九月の空の青と、サンゴ草の赤が、湖に混ざり合っている。
こんな景色が、北海道にあった。
いつか北海道に移住しても良いかもしれない、と思い始めていた。
それが今日、さらに強くなった。
「ねぇねぇ、本田くん」
リリーがGoProを止めて、本田の隣に来た。
「アプリさんには彼女いる?」
「百パーセントいないと思います」
「なんで断言できるの?」
「旅しながら日雇いで生きてる人に彼女がいると思いますか?」
「……確かに」
リリーが湖を見た。
遠くを見る目をしていた。
*
次は能取岬へ向かった。
岬の先端に出た瞬間、風が強くなった。
牧草地の緑と、オホーツクの青が、目の前に広がっている。
牛が、のんびりと草を食んでいる。
牛が本田を見た。
本田が牛を見た。
牛は興味をなくして、また草を食った。
リリーがGoProを構えた。
「能取岬です! CMとか映画のロケ地にもなってるところで、この牛と海のコントラストが最高なんです! あー、牛さん、もう少しこっち向いて!」
牛は振り向かなかった。
「ねぇ、本田くん」
GoProを止めてリリーが言った。
「アプリさんのナンバープレート、久留米って書いてたけど、どこの人?」
「福岡県ですよ」
「う〜ん、ちょっと遠いな〜」
「何が遠いんですか」
「何でもない」
リリーがGoProを再び構えた。
牛がようやくこちらを向いた。
「あっ! 向いた!! 撮れた!!」
本田は苦笑した。
*
天都山展望台に上がった。
オホーツク流氷館だ。
冬でなくても楽しめる施設で、流氷体感テラスでマイナス十五度を体験できる。
「マイナス十五度?」
本田が首をすくめた。
「行くしかないでしょ!」
リリーが引っ張った。
テラスに入った瞬間、肺が縮んだ。
冷たい、というより、刺さる。
空気が刺さる。
吐く息が、白い煙になる。
「さっさーむ!!」
リリーがGoProを向けながら叫んだ。
本田は寒くて笑えなかった。
「本田くん、ちゃんとリアクションして! カメラ映ってるから!」
「さ、寒い、です……」
「もっとリアクション!」
「北海道、恐ろしいです……」
「それで良い!!」
名物の流氷ソフトクリームを買った。
キャラメル味に、青い塩が振ってある。
一口食べた。
甘さと塩気が、同時にくる。
冷えた体に、不思議なくらい合う。
「これ、ただのソフトクリームじゃないですよ」
「でしょ!!」
屋上から、オホーツク海と知床連山を見た。
青い海と、色づき始めた山が、並んでいる。
知床は、もうすぐそこだ。
「キャブって何?」
景色を見ながら、リリーが聞いた。
「たぶん空気を吸うところかな?」
「空気? なんで?」
「ガソリンを燃やすためですよ。

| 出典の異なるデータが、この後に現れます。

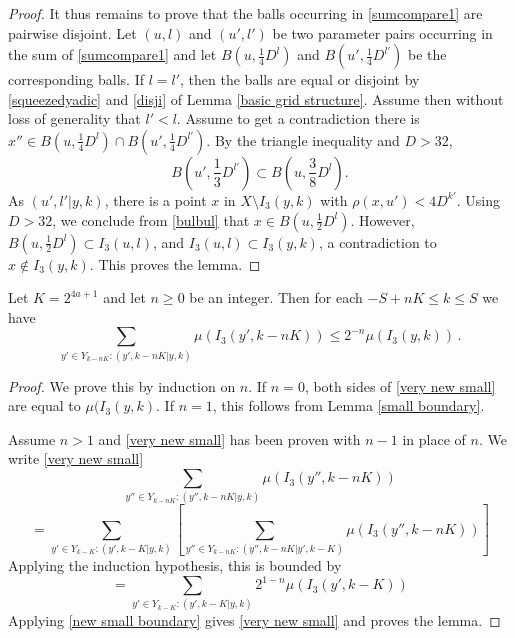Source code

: \begin{proof}
It thus remains to prove that the balls
occurring in
\eqref{sumcompare1} are pairwise disjoint.
Let $(u,l)$ and $(u',l')$ be two parameter pairs occurring
in the sum of \eqref{sumcompare1} and let
$ B(u, \frac 14 D^l)$ and $B({u'}, \frac 14 D^{l'})$
be the corresponding balls. If
$l=l'$, then the balls are equal or disjoint by
\eqref{squeezedyadic} and \eqref{disji} of Lemma \ref{basic grid structure}. Assume then without loss of generality that $l'<l$. Assume to get a contradiction there is $x''\in  B(u, \frac 14 D^l)\cap B({u'}, \frac 14 D^{l'})$.
By the triangle inequality and $D>32$,
\begin{equation}\label{bulbul}
    B(u', \frac 13 D^{l'})\subset B(u, \frac 38 D^l).
\end{equation}
As $(u',l'|y,k)$, there is a point  $x$ in
$X\setminus I_3(y,k)$ with $\rho(x,u')<4D^{k'}$.
Using $D>32$, we conclude from \eqref{bulbul} that
$x\in B(u,\frac 12D^l)$. However, $B(u,\frac 12 D^l)\subset I_3(u,l)$,
and $I_3(u,l)\subset I_3(y,k)$, a contradiction to
$x\not\in I_3(y,k)$.
This proves the lemma.
\end{proof}

\begin{lemma}
\label{smaller boundary}
Let $K = 2^{4a+1}$
and let $n\ge 0$ be an integer. Then
for each $-S+nK\le k\le S$ we have
   \begin{equation}
        \label{very new small}
        \sum_{y'\in Y_{k-nK}: (y',k-nK|y,k)}\mu(I_3(y',k-nK)) \le 2^{-n} \mu(I_3(y,k))\,.
    \end{equation}
\end{lemma}
\begin{proof}
    We prove this by induction on $n$. If $n=0$,
    both sides of \eqref{very new small} are equal to
    $\mu(I_3(y,k)$. If $n=1$, this follows from Lemma \ref{small boundary}.

    Assume $n>1$ and \eqref{very new small} has been proven with  $n-1$ in place of $n$.
We write  \eqref{very new small}
     \begin{equation}
             \sum_{y''\in Y_{k-nK}: (y'',k-nK|y,k)}\mu(I_3(y'',k-nK))
    \end{equation}
     \begin{equation}
=  \sum_{y'\in Y_{k-K}:(y',k-K|y,k)}   \left[   \sum_{y''\in Y_{k-nK}: (y'',k-nK|y',k-K)}\mu(I_3(y'',k-nK)) \right]
    \end{equation}
Applying the induction hypothesis, this is bounded by
         \begin{equation}
=  \sum_{y'\in Y_{k-K}:(y',k-K|y,k)}   2^{1-n}\mu(I_3(y',k-K))
    \end{equation}
Applying \eqref{new small boundary} gives
\eqref{very new small} and proves the lemma.
\end{proof}

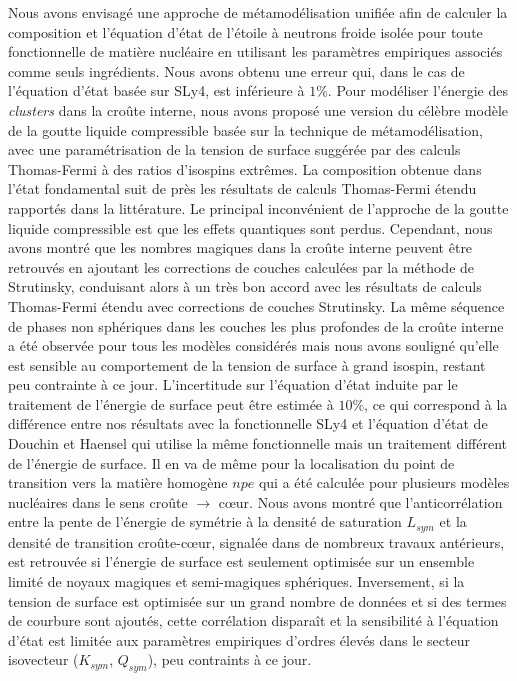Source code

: Nous avons envisagé une approche de métamodélisation unifiée afin de 
calculer la composition et l'équation d'état de l'étoile à neutrons froide
isolée pour toute fonctionnelle de matière nucléaire en utilisant les 
paramètres empiriques associés comme seuls ingrédients. Nous avons obtenu une
erreur qui, dans le cas de l'équation d'état basée sur SLy4, est inférieure à 
$1\%$. 
Pour modéliser l'énergie des \textit{clusters} dans la croûte interne, nous 
avons proposé une version du célèbre modèle de la goutte liquide compressible 
basée sur la technique de métamodélisation, avec une paramétrisation de la 
tension de surface suggérée par des calculs Thomas-Fermi à des ratios 
d'isospins extrêmes. 
%
La composition obtenue dans l'état fondamental suit de près les résultats de 
calculs Thomas-Fermi étendu rapportés dans la littérature. Le principal 
inconvénient de l'approche de la goutte liquide compressible est que les effets 
quantiques sont perdus. Cependant, nous avons montré que les nombres magiques 
dans la croûte interne peuvent être retrouvés en ajoutant les corrections de 
couches calculées par la méthode de Strutinsky, conduisant alors à un très bon 
accord avec les résultats de calculs Thomas-Fermi étendu avec corrections de
couches Strutinsky. 
%
La même séquence de phases non sphériques dans les couches les plus profondes 
de la croûte interne a été observée pour tous les modèles considérés mais nous 
avons souligné qu'elle est sensible au comportement de la tension de surface à 
grand isospin, restant peu contrainte à ce jour. 
%
L'incertitude sur l'équation d'état induite par le traitement de l'énergie de 
surface peut être estimée à $10\%$, ce qui correspond à la différence entre 
nos résultats avec la fonctionnelle SLy4 et l'équation d'état de Douchin et
Haensel qui utilise la même fonctionnelle mais un traitement différent de 
l'énergie de surface. 
Il en va de même pour la localisation du point de transition vers 
la matière homogène $npe$ qui a été calculée pour plusieurs modèles nucléaires 
dans le sens croûte $\rightarrow$ c\oe ur. 
%
Nous avons montré que l'anticorrélation entre la pente de l'énergie de symétrie
à la densité de saturation $L_{sym}$ et la densité de transition 
croûte-c\oe ur, signalée dans de nombreux travaux antérieurs, est retrouvée si 
l'énergie de surface est seulement optimisée sur un ensemble limité de noyaux 
magiques et semi-magiques sphériques. 
Inversement, si la tension de surface est optimisée 
sur un grand nombre de données et si des termes de courbure sont ajoutés,
cette corrélation disparaît et la sensibilité à l'équation d'état est limitée
aux paramètres empiriques d'ordres élevés dans le secteur isovecteur 
($K_{sym}$, $Q_{sym}$), peu contraints à ce jour. 

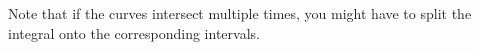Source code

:Note that if the curves intersect multiple times, you might have to split the integral onto the corresponding intervals.  

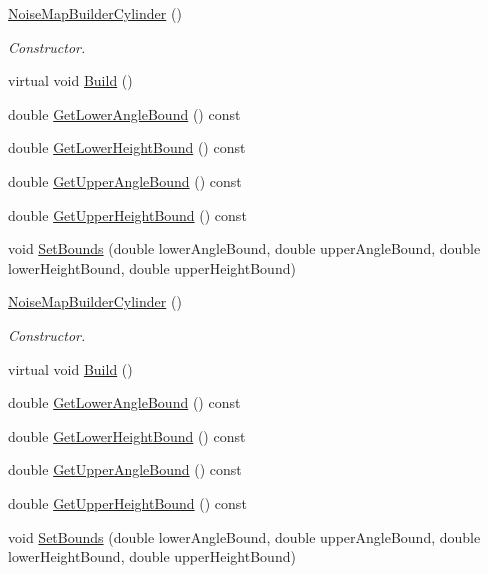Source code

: \begin{DoxyCompactItemize}
\item 
\hyperlink{classnoise_1_1utils_1_1_noise_map_builder_cylinder_a31178dd76e9f62d682f52abdbb51e4b2}{Noise\+Map\+Builder\+Cylinder} ()
\begin{DoxyCompactList}\small\item\em Constructor. \end{DoxyCompactList}\item 
virtual void \hyperlink{classnoise_1_1utils_1_1_noise_map_builder_cylinder_a684d087e172d16c1c754e48c69ac12a0}{Build} ()
\item 
double \hyperlink{classnoise_1_1utils_1_1_noise_map_builder_cylinder_a0635e00f0a9b0e6302576268c0d5e3af}{Get\+Lower\+Angle\+Bound} () const 
\item 
double \hyperlink{classnoise_1_1utils_1_1_noise_map_builder_cylinder_ad2accfd3d9cf4fd851a8bc9ce332816a}{Get\+Lower\+Height\+Bound} () const 
\item 
double \hyperlink{classnoise_1_1utils_1_1_noise_map_builder_cylinder_ac29d2bd03c6d948e4e1ee7c27cbccfeb}{Get\+Upper\+Angle\+Bound} () const 
\item 
double \hyperlink{classnoise_1_1utils_1_1_noise_map_builder_cylinder_a7237ee50f47cdc53400a253595c7ff43}{Get\+Upper\+Height\+Bound} () const 
\item 
void \hyperlink{classnoise_1_1utils_1_1_noise_map_builder_cylinder_ab699795566901fef4c86dbf1db51ae3a}{Set\+Bounds} (double lower\+Angle\+Bound, double upper\+Angle\+Bound, double lower\+Height\+Bound, double upper\+Height\+Bound)
\item 
\hyperlink{classnoise_1_1utils_1_1_noise_map_builder_cylinder_a33ba1fa029084f4e3c9a9d377279f13d}{Noise\+Map\+Builder\+Cylinder} ()
\begin{DoxyCompactList}\small\item\em Constructor. \end{DoxyCompactList}\item 
virtual void \hyperlink{classnoise_1_1utils_1_1_noise_map_builder_cylinder_a0c136038ea3fa328962c437a28269726}{Build} ()
\item 
double \hyperlink{classnoise_1_1utils_1_1_noise_map_builder_cylinder_a0635e00f0a9b0e6302576268c0d5e3af}{Get\+Lower\+Angle\+Bound} () const 
\item 
double \hyperlink{classnoise_1_1utils_1_1_noise_map_builder_cylinder_ad2accfd3d9cf4fd851a8bc9ce332816a}{Get\+Lower\+Height\+Bound} () const 
\item 
double \hyperlink{classnoise_1_1utils_1_1_noise_map_builder_cylinder_ac29d2bd03c6d948e4e1ee7c27cbccfeb}{Get\+Upper\+Angle\+Bound} () const 
\item 
double \hyperlink{classnoise_1_1utils_1_1_noise_map_builder_cylinder_a7237ee50f47cdc53400a253595c7ff43}{Get\+Upper\+Height\+Bound} () const 
\item 
void \hyperlink{classnoise_1_1utils_1_1_noise_map_builder_cylinder_ab699795566901fef4c86dbf1db51ae3a}{Set\+Bounds} (double lower\+Angle\+Bound, double upper\+Angle\+Bound, double lower\+Height\+Bound, double upper\+Height\+Bound)
\end{DoxyCompactItemize}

ガソリンって、空気と混ぜないと燃えないんです」
「あぁ、なるほど。そういう仕組みだったんだ」
「僕も昨日初めてちゃんと理解しました」
「ありがとう、本田くん。わかりやすい」
本田は少し得意な気分になった。
*
博物館網走監獄に着いた。
広大な敷地に、重厚な木造建築が並んでいる。
重要文化財だ。
明治時代の監獄が、そのまま保存されている。
五翼放射状平屋舎房の廊下に入ると、左右に無数の独居房が続いている。
この廊下の長さを、看守一人で見張ることができたという。
「なんか怖い……」
本田がぼそっと言った。
「わかる」
リリーが珍しく小声で答えた。
GoProは回っているが、実況が静かだ。
この場所の重さが、リリーのテンションを少し落ち着かせていた。
「本田くん達はこの後、北海道一周するの?」
廊下を歩きながら、リリーが聞いた。
「まあ、ほぼ一周するのかな?」
「良かった!」
「良かった?」
「同じ方向ならついていけるじゃないですか」
「まだついてくるんですか?」
「同じ方向なんだから仕方ないでしょ?」
本田はため息をついた。
でも、口元が緩んでいた。
*
大空町のメルヘンの丘へ向かった。
夕暮れが近い。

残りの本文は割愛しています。